┌─ RECORD EXCERPTS

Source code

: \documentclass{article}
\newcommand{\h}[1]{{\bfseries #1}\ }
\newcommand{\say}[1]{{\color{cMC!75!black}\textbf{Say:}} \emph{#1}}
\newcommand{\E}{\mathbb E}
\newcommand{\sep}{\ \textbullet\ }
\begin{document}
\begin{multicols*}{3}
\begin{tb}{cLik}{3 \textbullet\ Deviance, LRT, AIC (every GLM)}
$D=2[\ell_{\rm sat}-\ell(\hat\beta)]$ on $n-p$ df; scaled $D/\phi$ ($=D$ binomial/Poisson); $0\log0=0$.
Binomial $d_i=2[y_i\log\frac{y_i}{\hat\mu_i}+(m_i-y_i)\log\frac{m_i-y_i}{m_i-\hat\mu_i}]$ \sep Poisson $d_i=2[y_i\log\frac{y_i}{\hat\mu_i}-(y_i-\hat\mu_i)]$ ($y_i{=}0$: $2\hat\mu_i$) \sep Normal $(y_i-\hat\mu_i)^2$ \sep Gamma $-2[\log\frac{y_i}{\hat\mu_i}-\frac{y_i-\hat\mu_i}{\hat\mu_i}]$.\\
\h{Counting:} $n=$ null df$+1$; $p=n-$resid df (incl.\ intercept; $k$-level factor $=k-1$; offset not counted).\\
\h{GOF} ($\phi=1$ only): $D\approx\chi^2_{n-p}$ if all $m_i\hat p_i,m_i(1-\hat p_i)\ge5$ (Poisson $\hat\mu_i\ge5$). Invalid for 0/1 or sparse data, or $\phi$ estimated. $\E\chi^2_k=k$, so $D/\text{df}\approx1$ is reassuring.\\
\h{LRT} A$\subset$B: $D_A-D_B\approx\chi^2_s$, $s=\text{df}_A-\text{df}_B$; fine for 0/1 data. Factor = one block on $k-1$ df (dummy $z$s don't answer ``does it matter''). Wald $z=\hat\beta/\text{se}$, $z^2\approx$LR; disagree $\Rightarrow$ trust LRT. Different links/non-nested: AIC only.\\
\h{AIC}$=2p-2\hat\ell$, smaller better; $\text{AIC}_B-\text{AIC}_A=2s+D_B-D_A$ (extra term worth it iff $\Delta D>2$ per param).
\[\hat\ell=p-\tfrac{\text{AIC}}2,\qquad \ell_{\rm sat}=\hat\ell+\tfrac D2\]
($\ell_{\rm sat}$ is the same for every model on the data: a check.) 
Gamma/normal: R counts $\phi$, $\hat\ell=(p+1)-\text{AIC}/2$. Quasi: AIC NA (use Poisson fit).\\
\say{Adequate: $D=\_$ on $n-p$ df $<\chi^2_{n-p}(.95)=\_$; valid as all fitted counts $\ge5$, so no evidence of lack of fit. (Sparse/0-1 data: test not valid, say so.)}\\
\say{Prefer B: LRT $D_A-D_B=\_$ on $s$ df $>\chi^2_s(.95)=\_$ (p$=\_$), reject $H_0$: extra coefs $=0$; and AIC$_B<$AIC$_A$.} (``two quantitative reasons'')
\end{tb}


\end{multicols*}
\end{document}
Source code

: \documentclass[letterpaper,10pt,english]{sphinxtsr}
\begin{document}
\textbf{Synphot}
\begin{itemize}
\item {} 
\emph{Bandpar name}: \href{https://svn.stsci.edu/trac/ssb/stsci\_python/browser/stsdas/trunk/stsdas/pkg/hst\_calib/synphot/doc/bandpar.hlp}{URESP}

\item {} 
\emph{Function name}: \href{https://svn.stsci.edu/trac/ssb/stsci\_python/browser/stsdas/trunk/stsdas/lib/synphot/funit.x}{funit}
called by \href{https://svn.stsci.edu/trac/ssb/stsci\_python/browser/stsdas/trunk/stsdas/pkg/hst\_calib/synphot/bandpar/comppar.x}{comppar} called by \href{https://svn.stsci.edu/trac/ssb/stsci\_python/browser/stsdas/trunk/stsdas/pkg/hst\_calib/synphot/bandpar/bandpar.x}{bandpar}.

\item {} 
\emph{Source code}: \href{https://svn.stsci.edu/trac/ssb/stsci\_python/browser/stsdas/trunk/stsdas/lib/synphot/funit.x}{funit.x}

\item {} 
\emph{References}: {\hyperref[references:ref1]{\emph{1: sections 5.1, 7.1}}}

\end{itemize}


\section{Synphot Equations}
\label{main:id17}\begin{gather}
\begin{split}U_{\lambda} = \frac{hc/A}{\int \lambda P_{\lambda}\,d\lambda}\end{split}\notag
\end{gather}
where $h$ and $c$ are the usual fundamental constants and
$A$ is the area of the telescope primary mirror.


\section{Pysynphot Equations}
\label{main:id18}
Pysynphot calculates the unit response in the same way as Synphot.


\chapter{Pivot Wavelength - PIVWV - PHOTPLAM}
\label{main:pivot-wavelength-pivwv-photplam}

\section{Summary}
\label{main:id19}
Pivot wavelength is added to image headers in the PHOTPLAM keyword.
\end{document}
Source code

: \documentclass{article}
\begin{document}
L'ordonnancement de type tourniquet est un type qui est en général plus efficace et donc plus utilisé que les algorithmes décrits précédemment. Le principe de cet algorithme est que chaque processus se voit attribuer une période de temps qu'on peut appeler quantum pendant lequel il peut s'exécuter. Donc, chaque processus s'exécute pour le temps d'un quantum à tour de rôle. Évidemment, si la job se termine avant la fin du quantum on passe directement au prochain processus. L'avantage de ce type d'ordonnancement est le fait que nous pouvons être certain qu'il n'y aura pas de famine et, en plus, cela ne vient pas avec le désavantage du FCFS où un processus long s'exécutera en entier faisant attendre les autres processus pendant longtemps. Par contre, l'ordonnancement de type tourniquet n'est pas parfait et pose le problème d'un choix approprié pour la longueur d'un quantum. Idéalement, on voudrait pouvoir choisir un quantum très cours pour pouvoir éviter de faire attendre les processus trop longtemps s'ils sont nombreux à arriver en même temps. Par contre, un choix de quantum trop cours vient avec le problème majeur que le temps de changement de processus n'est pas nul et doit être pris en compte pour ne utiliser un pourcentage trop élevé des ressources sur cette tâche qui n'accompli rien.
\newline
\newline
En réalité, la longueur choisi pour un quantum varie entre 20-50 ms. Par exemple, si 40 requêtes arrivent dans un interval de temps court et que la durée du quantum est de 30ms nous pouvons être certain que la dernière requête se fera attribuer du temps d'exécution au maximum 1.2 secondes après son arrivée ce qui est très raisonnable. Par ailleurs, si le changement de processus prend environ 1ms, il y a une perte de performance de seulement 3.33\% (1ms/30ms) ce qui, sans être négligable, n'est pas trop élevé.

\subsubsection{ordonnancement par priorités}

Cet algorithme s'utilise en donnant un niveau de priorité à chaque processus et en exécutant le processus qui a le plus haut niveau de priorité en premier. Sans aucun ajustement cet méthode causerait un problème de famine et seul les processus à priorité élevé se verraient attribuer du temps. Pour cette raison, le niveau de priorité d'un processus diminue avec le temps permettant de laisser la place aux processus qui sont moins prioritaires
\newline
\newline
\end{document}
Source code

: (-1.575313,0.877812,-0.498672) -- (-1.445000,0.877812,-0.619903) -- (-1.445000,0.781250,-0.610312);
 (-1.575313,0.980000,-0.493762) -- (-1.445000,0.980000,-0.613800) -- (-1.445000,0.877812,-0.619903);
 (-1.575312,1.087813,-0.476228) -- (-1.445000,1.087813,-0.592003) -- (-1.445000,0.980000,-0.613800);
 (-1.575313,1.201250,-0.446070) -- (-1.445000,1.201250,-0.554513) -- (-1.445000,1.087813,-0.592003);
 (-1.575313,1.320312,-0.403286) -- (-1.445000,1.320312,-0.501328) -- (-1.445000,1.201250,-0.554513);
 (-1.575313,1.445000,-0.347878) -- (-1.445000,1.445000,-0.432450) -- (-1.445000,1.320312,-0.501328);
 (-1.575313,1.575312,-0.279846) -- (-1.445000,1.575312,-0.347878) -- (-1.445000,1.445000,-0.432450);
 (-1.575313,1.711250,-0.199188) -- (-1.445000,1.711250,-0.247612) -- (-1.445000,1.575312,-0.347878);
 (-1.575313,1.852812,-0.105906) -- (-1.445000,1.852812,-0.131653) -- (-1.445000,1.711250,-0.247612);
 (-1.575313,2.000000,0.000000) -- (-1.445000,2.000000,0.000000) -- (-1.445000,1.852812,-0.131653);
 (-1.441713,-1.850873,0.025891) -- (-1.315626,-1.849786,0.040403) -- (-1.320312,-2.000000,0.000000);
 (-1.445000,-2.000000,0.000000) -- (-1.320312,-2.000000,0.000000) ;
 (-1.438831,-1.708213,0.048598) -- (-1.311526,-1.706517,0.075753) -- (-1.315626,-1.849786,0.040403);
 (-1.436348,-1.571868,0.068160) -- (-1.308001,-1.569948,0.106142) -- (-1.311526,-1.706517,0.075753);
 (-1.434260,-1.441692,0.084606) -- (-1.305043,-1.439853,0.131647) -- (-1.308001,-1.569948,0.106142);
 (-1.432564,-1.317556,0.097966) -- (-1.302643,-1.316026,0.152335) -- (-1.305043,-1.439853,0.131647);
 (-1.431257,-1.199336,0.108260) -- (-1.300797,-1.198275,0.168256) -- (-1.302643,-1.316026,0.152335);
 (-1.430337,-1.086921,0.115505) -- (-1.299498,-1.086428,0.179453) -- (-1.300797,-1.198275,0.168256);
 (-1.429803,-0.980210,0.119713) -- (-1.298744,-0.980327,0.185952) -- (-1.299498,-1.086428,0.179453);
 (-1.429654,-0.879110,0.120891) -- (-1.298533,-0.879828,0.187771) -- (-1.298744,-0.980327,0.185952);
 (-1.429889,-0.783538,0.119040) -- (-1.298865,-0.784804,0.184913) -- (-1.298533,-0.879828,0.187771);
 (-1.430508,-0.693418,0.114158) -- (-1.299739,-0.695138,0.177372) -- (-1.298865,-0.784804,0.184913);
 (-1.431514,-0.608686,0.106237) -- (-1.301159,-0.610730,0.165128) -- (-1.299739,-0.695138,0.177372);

└─

**TASK OBJECTIVE**
Starting with the line above that holds "Cet algorithme s'utilise" and stopping with the line that holds "(-1.575313,1.445000,-0.347878) -- (-1.445000,1.445000,-0.432450)", reproduce each line exactly, omitting all other lines.

**OUTPUT OF THE TASK**
Cet algorithme s'utilise en donnant un niveau de priorité à chaque processus et en exécutant le processus qui a le plus haut niveau de priorité en premier. Sans aucun ajustement cet méthode causerait un problème de famine et seul les processus à priorité élevé se verraient attribuer du temps. Pour cette raison, le niveau de priorité d'un processus diminue avec le temps permettant de laisser la place aux processus qui sont moins prioritaires
\newline
\newline
\end{document}
Source code

: (-1.575313,0.877812,-0.498672) -- (-1.445000,0.877812,-0.619903) -- (-1.445000,0.781250,-0.610312);
 (-1.575313,0.980000,-0.493762) -- (-1.445000,0.980000,-0.613800) -- (-1.445000,0.877812,-0.619903);
 (-1.575312,1.087813,-0.476228) -- (-1.445000,1.087813,-0.592003) -- (-1.445000,0.980000,-0.613800);
 (-1.575313,1.201250,-0.446070) -- (-1.445000,1.201250,-0.554513) -- (-1.445000,1.087813,-0.592003);
 (-1.575313,1.320312,-0.403286) -- (-1.445000,1.320312,-0.501328) -- (-1.445000,1.201250,-0.554513);
 (-1.575313,1.445000,-0.347878) -- (-1.445000,1.445000,-0.432450) -- (-1.445000,1.320312,-0.501328);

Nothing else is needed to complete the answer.